Two sample Z test of proportions is the test to determine whether the two populations differ significantly on specific characteristics. In other words, compare the proportion of two different populations that have some single characteristic. 

**Import Libraries**

In [14]:
import numpy as np
import pandas as pd
import matplotlib.pyplot as plt
import seaborn as sns
import statsmodels.stats.api as sms
from statsmodels.stats.proportion import proportions_ztest

pd.set_option('display.max_columns', None)
pd.set_option('display.max_row', 10)
pd.set_option('display.float_format', lambda x: '%.5f' % x)

**Case Study**

Problem: Is there a statistical difference between the survival rates of male and female passengers on the titanic ship?

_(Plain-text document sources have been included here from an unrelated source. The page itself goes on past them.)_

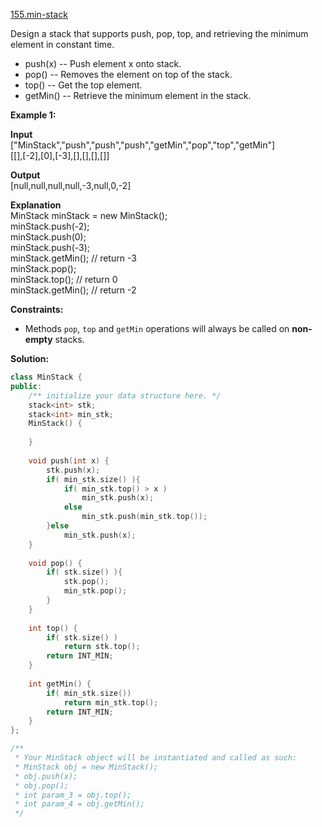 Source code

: [155.min-stack](https://leetcode.com/problems/min-stack/)  

Design a stack that supports push, pop, top, and retrieving the minimum element in constant time.

*   push(x) -- Push element x onto stack.
*   pop() -- Removes the element on top of the stack.
*   top() -- Get the top element.
*   getMin() -- Retrieve the minimum element in the stack.

**Example 1:**

  
**Input**  
\["MinStack","push","push","push","getMin","pop","top","getMin"\]  
\[\[\],\[-2\],\[0\],\[-3\],\[\],\[\],\[\],\[\]\]  
  
**Output**  
\[null,null,null,null,-3,null,0,-2\]  
  
**Explanation**  
MinStack minStack = new MinStack();  
minStack.push(-2);  
minStack.push(0);  
minStack.push(-3);  
minStack.getMin(); // return -3  
minStack.pop();  
minStack.top();    // return 0  
minStack.getMin(); // return -2  

**Constraints:**

*   Methods `pop`, `top` and `getMin` operations will always be called on **non-empty** stacks.  



**Solution:**  

```cpp
class MinStack {
public:
    /** initialize your data structure here. */
    stack<int> stk;
    stack<int> min_stk;
    MinStack() {
        
    }
    
    void push(int x) {
        stk.push(x);
        if( min_stk.size() ){
            if( min_stk.top() > x )
                min_stk.push(x);
            else
                min_stk.push(min_stk.top());
        }else
            min_stk.push(x);
    }
    
    void pop() {
        if( stk.size() ){
            stk.pop();
            min_stk.pop();
        }
    }
    
    int top() {
        if( stk.size() )
            return stk.top();
        return INT_MIN;
    }
    
    int getMin() {
        if( min_stk.size())
            return min_stk.top();
        return INT_MIN;
    }
};

/**
 * Your MinStack object will be instantiated and called as such:
 * MinStack obj = new MinStack();
 * obj.push(x);
 * obj.pop();
 * int param_3 = obj.top();
 * int param_4 = obj.getMin();
 */
```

Hypothesis: There is no statistical difference between the survival rates of male and female

P1 = Survival rates of male<br>
P2 = Survival rates of female

HO: P1 = P2<br>
H1: P1 != P2

In [4]:
df = sns.load_dataset('titanic')

In [5]:
df.head()

Unnamed: 0,survived,pclass,sex,age,sibsp,parch,fare,embarked,class,who,adult_male,deck,embark_town,alive,alone
0,0,3,male,22.0,1,0,7.25,S,Third,man,True,,Southampton,no,False
1,1,1,female,38.0,1,0,71.2833,C,First,woman,False,C,Cherbourg,yes,False
2,1,3,female,26.0,0,0,7.925,S,Third,woman,False,,Southampton,yes,True
3,1,1,female,35.0,1,0,53.1,S,First,woman,False,C,Southampton,yes,False
4,0,3,male,35.0,0,0,8.05,S,Third,man,True,,Southampton,no,True


First, we need to female and male survivals

In [20]:
survival_succ_female = df.loc[df['sex'] == 'female', 'survived'].sum()
survival_succ_female

233

In [21]:
survival_succ_male = df.loc[df['sex'] == 'male', 'survived'].sum()
survival_succ_male

109

Second, we need to total observation units for each group

In [16]:
total_count_female = df.loc[df['sex'] == 'female', 'survived'].shape[0]
total_count_female

314

In [18]:
total_count_male = df.loc[df['sex'] == 'male', 'survived'].shape[0]
total_count_male

577

**Lets Analyze**

In [26]:
test_stat, p_value = proportions_ztest(count=(survival_succ_male, survival_succ_female),
                                      nobs=(total_count_male, total_count_female))
print('Test statistic: %.5f\np value: %.5f' % (test_stat, p_value))

Test statistic: -16.21883
p value: 0.00000


P value less than 0.05 so we reject the H0 hypothesis, which is there is no statistical difference between the survival proportion of men and women.